Welcome
Eric Swank is an Associate Professor of Social Work at Morehead State University. He received his Ph.D. and M.A. from the Ohio State University and a BS from San Diego State University.
Eric’s journal articles mainly focuses on the ways that hierarchies are produced, maintained and challenged. In his first years at Morehead, Swank's studies centered on different aspects of antiwar activism. In an ethnographic piece he wrote about the "sense of efficacy" among Gulf War protesters while a content analysis looked at the way these protesters were portrayed in the mainstream media (Critical Sociology; Research in Social Movements, Conflicts and Change). Later, Swank address the way in which welfare policies are formed by corporate interests and poor people (one group uses campaign donations and highly financed think tanks while the other must resort to the street politics of demonstrations and riots). In keeping with the welfare theme, Swank also used survey data to asses the relationships between the acceptance of punitive welfare policies and the support "color-blind racism" and traditional gender roles (Journal of Poverty). Finally, Swank has also explored issues of union membership among community college professors in Kentucky (Sociological Inquiry), political pariticipation among social work students (Journal of Social Work Education) and the link between sexual satisfaction, sexual activities and a women's status in class, race, and sexual identity hierarchies (Archives of Sexual Behavior).
Most recently Eric has explored the amount of heterosexism among Social Work students and Central Appalachians (Journal of Social Work Education; Journal of Homosexuality; American Journal of Sexuality Education).

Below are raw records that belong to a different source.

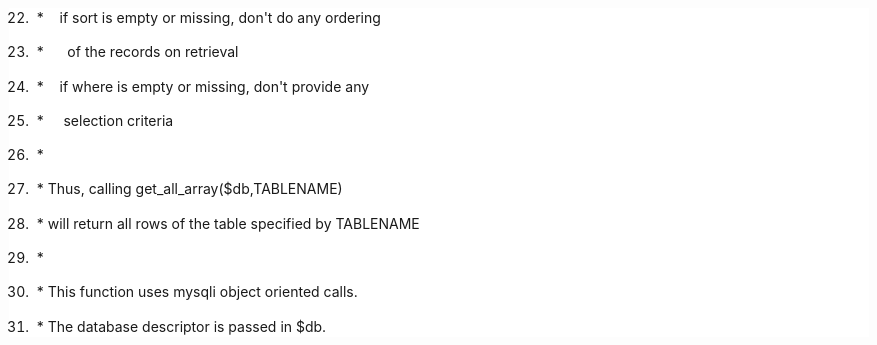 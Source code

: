 22. <div class="de1">

    <span class="co4"> \*    if sort is empty or missing, don't do any
    ordering </span>

    </div>

23. <div class="de1">

    <span class="co4"> \*      of the records on retrieval</span>

    </div>

24. <div class="de1">

    <span class="co4"> \*    if where is empty or missing, don't provide
    any </span>

    </div>

25. <div class="de2">

    <span class="co4"> \*     selection criteria</span>

    </div>

26. <div class="de1">

    <span class="co4"> \*</span>

    </div>

27. <div class="de1">

    <span class="co4"> \* Thus, calling get\_all\_array(\$db,TABLENAME)
    </span>

    </div>

28. <div class="de1">

    <span class="co4"> \* will return all rows of the table specified by
    TABLENAME</span>

    </div>

29. <div class="de1">

    <span class="co4"> \*</span>

    </div>

30. <div class="de2">

    <span class="co4"> \* This function uses mysqli object oriented
    calls. </span>

    </div>

31. <div class="de1">

    <span class="co4"> \* The database descriptor is passed in
    \$db.</span>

In all of these pieces Swank has been interested in how schooling, contact with homosexuals and attribution processes reinforce compulsorary heterosexuality. Swank has also stated a new line of research on why sexual minorities and their allies protest against heterosexism (Sexuality Research and Social Policy; Journal of Homosexuality; Journal of Applied Social Psychology). Currently, Swank is finishing some papers on how place of residency is related to "minority stress" and hate-crime victimization among gays and lesbians. In 2008 Swank won the Riley Carney Scholarship to the Interntional LGBT Summer Institute at the University of Michigan.